Parenting

Things you don’t want to hear when you’re pregnant

I just knew you were having a girl. Girls always rob their mums of their beauty
pregnant woman

Pregnancy is an amazing time in a woman’s life.

The act of growing a human inside you is miraculous and some women blossom and glow while others experience uncomfortable swelling and suffer rashes or skin discolouration due to rampant hormones.

There is no telling which type of pregnant woman you will be, but the one thing that unites all expecting ladies is they will be sensitive to the changes within their body.

With this in mind, as a bystander the safest thing to ever say to a woman with child is either nothing, or simply that you hope she’s feeling well, or even a “you look lovely” can be fine if you’re feeling daring.

Instead, people seem to think that comments such as “my god, you’ve gotten fat,” or “look how enormous you are, are you sure it’s not twins,” slide somewhere into the realm of propriety.

Old wives tales play a significant role in the foot in mouth issue, perpetuated by myths about boys making your bottoms bigger or girls making their mother’s less attractive.

Upon revealing that she was expecting a girl, Gabrielle was congratulated with, “I just knew you were having a girl. Girls always rob their mums of their beauty.”

Girl babies seem to get the blame for a lot, because Gabrielle is not alone in this type of inappropriate comment. In her classroom one day, Rebecca’s bottom size was first scrutinised and then criticised.

“I was teaching when pregnant with my first and a parent of one of my students said, ‘I thought you were having a girl as your bum has gotten so big!” she said.

Of course, rear growth during pregnancy and gender are completely unrelated, however people just love to jump on the gender prediction train.

“My Nan told me I was having a boy, because my bum was square. To quote, “you look like a truck from behind”. She was right incidentally, it was a boy,” says Jacqui. Lucky guess, Nan, nothing more, except a tad rude.

It isn’t only gender that people make chit-chat about, because many people mistakenly feel that a pregnant woman’s weight is generally open for discussion.

“A gent in his 70s said “it must be killing you to look like that” (8 months pregnant). When I said I would start walking once the baby was born he said “oh, you’ll never get your figure back”. I was gobsmacked,” tells Sarah.

“I got told by one of my best friends that I looked more Homer Simpson than pregnant,” said Melia. “ Don’t you wish your best friends would lie sometimes?”

You would hope that at least in your home, with the person with whom you share your bed, you would be safe from insensitive cracks but sometimes even partners get it terribly wrong.

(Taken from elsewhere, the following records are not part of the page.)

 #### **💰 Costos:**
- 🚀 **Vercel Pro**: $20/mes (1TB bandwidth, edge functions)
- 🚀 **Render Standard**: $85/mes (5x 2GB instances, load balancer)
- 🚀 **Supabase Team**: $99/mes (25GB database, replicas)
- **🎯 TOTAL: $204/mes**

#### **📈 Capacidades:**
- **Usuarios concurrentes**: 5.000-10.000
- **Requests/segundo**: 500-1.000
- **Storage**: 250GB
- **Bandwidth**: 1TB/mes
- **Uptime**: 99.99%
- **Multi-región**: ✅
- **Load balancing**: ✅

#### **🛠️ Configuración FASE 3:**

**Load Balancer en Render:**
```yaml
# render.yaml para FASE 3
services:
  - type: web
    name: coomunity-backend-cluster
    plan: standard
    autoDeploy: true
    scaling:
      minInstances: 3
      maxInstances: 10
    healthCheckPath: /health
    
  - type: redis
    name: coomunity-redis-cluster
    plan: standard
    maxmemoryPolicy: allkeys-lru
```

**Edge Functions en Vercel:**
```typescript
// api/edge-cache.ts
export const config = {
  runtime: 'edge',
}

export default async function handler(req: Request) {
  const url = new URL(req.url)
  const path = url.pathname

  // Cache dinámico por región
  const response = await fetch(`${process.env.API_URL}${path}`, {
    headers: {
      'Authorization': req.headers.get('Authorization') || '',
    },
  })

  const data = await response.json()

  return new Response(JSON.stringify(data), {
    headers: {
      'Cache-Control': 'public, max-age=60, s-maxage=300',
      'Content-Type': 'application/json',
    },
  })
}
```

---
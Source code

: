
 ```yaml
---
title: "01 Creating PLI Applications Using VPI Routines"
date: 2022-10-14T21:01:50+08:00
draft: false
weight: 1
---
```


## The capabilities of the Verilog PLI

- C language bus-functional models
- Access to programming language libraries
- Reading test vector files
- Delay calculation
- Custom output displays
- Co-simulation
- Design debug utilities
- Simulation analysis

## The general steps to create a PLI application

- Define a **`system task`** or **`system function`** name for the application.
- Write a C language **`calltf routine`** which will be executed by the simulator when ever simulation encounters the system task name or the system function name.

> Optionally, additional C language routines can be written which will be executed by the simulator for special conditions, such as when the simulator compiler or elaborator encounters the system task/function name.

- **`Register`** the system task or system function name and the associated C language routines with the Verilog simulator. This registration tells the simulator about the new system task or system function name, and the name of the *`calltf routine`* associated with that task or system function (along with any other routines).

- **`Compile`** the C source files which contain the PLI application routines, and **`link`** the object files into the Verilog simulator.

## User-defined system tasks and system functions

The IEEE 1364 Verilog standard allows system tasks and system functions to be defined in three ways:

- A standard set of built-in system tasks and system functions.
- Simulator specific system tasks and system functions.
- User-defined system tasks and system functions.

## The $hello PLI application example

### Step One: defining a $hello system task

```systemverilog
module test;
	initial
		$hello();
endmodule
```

“My husband said I’ll need my own postcode if I get any bigger. I’m fat and pregnant, that’s just mean” says Anita.

Often people don’t mean to be obnoxious, and they get most affronted if you take offense at their comments. Sometimes people are actually well-meaning, but are incredibly insensitive in their execution.

“A lovely old lady was talking to my first daughter once, then turned to me, nodded to my very pregnant belly and said “oh good, you’re having another baby. You should always have more than one child, in case one dies,” says Kylie. “I suddenly felt absolutely gutted that her life experiences had taught her that lesson. But I also wanted to run away from the scary old lady”

The guffs don’t stop when the baby is born, however, with the fun-times rolling on to mums who are both sleep-deprived and hormonal. This is when they should truly be approached with caution and cups of tea instead of boorish abandon.

Kerry says: “I had some random bloke look at my baby son (who was a big chubby baby) and tell me that I was “a good milker” – & then he turned to my husband & said that “he should keep me ‘cos I’m obviously a good breeder!!” What am I? A cow?”

Basically this is a cautionary tale, and if there is one suitable adage that covers all things child-bearing –

If you don’t have anything nice to say, don’t say anything at all.